Ihr lieben Zaungucker,

ja,ja, ich weiß, ich habe lange schon nichts mehr von mir hören lassen. Aber bei den herrlich kalten Temperaturen der vergangenen Wochen war es so gemütlich in meiner Höhle und ich habe tief und fest geschlafen. Ihr Menschen wisst ja gar nicht, wie schön das ist. Während Ihr mit tropfenden Nasen und kalten Fingern umherlauft und Eure Heizkostenrechnung steigt und steigt, liegen wir Bären gemütlich in unseren Höhlen.

Verborgen und beschützt von Mutter Erde träumen wir unsere Winterträume. Bestimmt träumt jeder Bär etwas Anderes: ich träume oft von fröhlichen Raufereien, EMMA träumt wahrscheinlich von ihrem MAX – na und wovon PEDRO träumt, kann ich mir denken: Futter, Futter, Futter. Lange blieben meine Träume ungestört. Aber in letzter Zeit hat sich viel verändert.

Erst leise, dann immer lauter begann es in meiner Höhle zu knistern und knacken. Die steigenden Temperaturen ließen die Eiskristalle in der Erde schmelzen.
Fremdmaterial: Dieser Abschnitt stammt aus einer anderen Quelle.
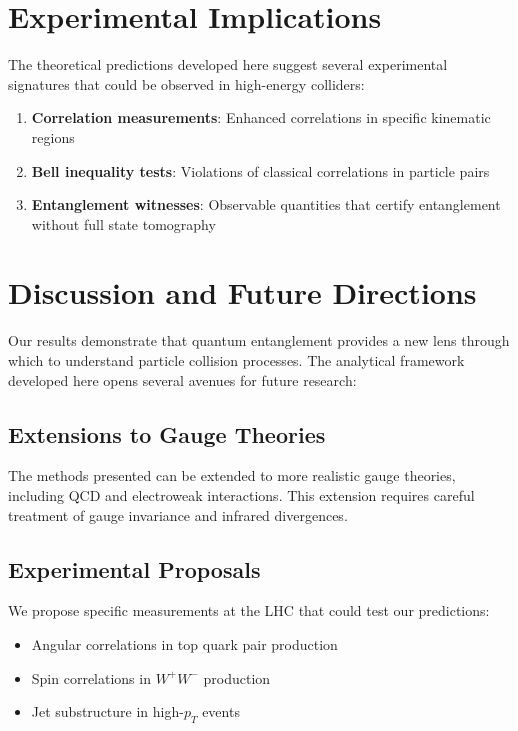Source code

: \documentclass[arxiv,final,oneside,onecolumn]{../../arxiv-preprint}
\begin{document}
\section{Experimental Implications}

The theoretical predictions developed here suggest several experimental signatures 
that could be observed in high-energy colliders:

\begin{enumerate}
\item \textbf{Correlation measurements}: Enhanced correlations in specific 
kinematic regions
\item \textbf{Bell inequality tests}: Violations of classical correlations 
in particle pairs
\item \textbf{Entanglement witnesses}: Observable quantities that certify 
entanglement without full state tomography
\end{enumerate}

\section{Discussion and Future Directions}

Our results demonstrate that quantum entanglement provides a new lens through 
which to understand particle collision processes. The analytical framework 
developed here opens several avenues for future research:

\subsection{Extensions to Gauge Theories}
The methods presented can be extended to more realistic gauge theories, 
including QCD and electroweak interactions. This extension requires careful 
treatment of gauge invariance and infrared divergences.

\subsection{Experimental Proposals}
We propose specific measurements at the LHC that could test our predictions:
\begin{itemize}
\item Angular correlations in top quark pair production
\item Spin correlations in $W^+ W^-$ production
\item Jet substructure in high-$p_T$ events
\end{itemize}
\end{document}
Bald schon erhob sich um mich herum ein vielfältiges Wispern von Abermillionen Bodenlebewesen, die aus ihrer winterlichen Starre zu emsigen Leben erwachten. Bis in meine Höhle hinein drangen die Rufe der Kraniche, die in sternenklaren Nächten über den Bärenpark hinwegzogen, unterwegs zu ihren Nistplätzen. Bald schon nahmen meine immer wacher werdenden Ohren die Rufe der Goldammer war und die Spatzenmännchen, die sich lautstark vor meinem Höhleneingang um Nistrechte prügelten.

Schneller begann mein Herz zu schlagen und meine Atemzüge wurden tiefer. Während meine Träume immer mehr verblassten, kitzelte der feine Duft des Bärlauchs zaghaft meine Nase. Unruhe erfasste mich und bald schon wurde es mir in meiner Höhle zu eng. Noch etwas verschlafen krabbelte ich zum Höhlenausgang und blinzelte in das helle Tageslicht.

Nun bin ich schon seit einigen Tagen wach und auf den Beinen. Aber was soll ich Euch sagen: statt frischem Frühlingsgrün bedeckt nun wieder nasser Schnee den Waldboden. Ich hätte wohl doch noch ein bisschen länger schlafen sollen. Na ja, nun ist es dafür zu spät. Mal sehen, was der Frühling so bringt.